To maintain continuous network connectivity during migration, we'll add a second network interface to the VMs using a NetworkAttachmentDefinition (NAD). This secondary interface will have a static IP, ensuring seamless communication post-migration.
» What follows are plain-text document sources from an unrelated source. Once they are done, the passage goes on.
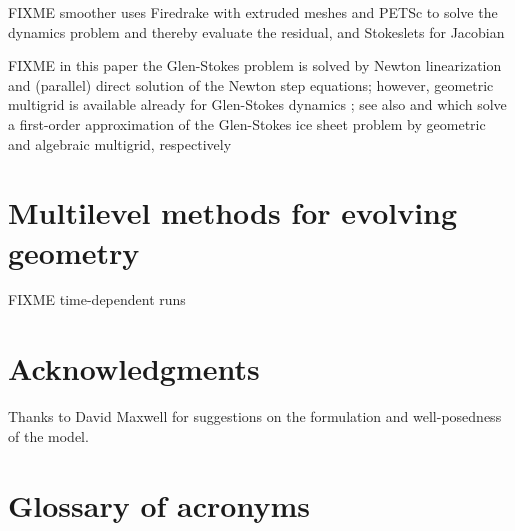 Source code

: \documentclass[letterpaper,final,12pt,reqno]{amsart}
\theoremstyle{claim}
\numberwithin{equation}{section}
\numberwithin{figure}{section}
\numberwithin{table}{section}
\numberwithin{theorem}{section}
\begin{document}
FIXME smoother uses Firedrake \cite{Alnaesetal2014,Rathgeberetal2016} with extruded meshes \cite{Gibsonetal2019,McRaeetal2016} and PETSc \cite{Balayetal2020,Bueler2021} to solve the dynamics problem and thereby evaluate the residual, and Stokeslets for Jacobian

FIXME in this paper the Glen-Stokes problem is solved by Newton linearization and (parallel) direct solution of the Newton step equations; however, geometric multigrid is available already for Glen-Stokes dynamics \cite{IsaacStadlerGhattas2015}; see also \cite{BrownSmithAhmadia2013} and \cite{Tuminaroetal2016} which solve a first-order approximation of the Glen-Stokes ice sheet problem by geometric and algebraic multigrid, respectively


\section{Multilevel methods for evolving geometry} \label{sec:stokesevolution}

FIXME time-dependent runs


\section*{Acknowledgments}  Thanks to David Maxwell for suggestions on the formulation and well-posedness of the model.

\small

\bigskip



\appendix

\section{Glossary of acronyms} \label{app:glossary}
\end{document}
Create NetworkAttachmentDefinition (NAD)

Create a namespace for your VMs


oc create ns vm-test

 

Apply the NAD configuration:


apiVersion: k8s.cni.cncf.io/v1
kind: NetworkAttachmentDefinition
metadata:
  name: static-eth1
  namespace: vm-test
spec:
  config: '{
    "cniVersion": "0.3.1",
    "type": "bridge",
    "bridge": "br1",
    "ipam": {
      "type": "static"
    }
  }'

Apply the NAD:


oc apply -f virtualization/nad.yaml

Create VMs with Dual NICs

Create two VMs, each with two network interfaces:


oc apply -f virtualization/vm-rhel-9-dual-nic.yaml

Verify the VMs are running:


oc get vm -n vm-test

Assign IP Addresses to Secondary NICs

Access each VM console and assign static IPs to eth1:

VM A:


virtctl console -n vm-test rhel9-dual-nic-a

Inside the VM:


sudo ip addr add 192.168.1.10/24 dev eth1

VM B:


virtctl console -n vm-test rhel9-dual-nic-b

Inside the VM:


sudo ip addr add 192.168.1.11/24 dev eth1

Connectivity Test

From VM A, ping VM B:


ping 192.168.1.11

Connectivity Test

From VM B, ping VM A:


ping 192.168.1.10

Successful replies confirm network connectivity over the secondary interfaces.

Live Migration

Now, initiate live migration of VM A to WorkerB:


oc migrate vm rhel9-dual-nic-a -n vm-test


Monitor the migration status:


oc get vmim -n vm-test

In conclusion, by integrating AWS FSx for NetApp ONTAP with OpenShift and KubeVirt, we've successfully enabled live migration of virtual machines (VMs) within a Kubernetes cluster. Utilizing a secondary network interface with a static IP ensured continuous network connectivity during migrations, allowing for seamless maintenance and scaling operations without disrupting running applications.

This robust setup harnesses the power of AWS managed services and open-source technologies to deliver a scalable, resilient infrastructure ideal for modern cloud-native workloads, ensuring high availability and operational efficiency.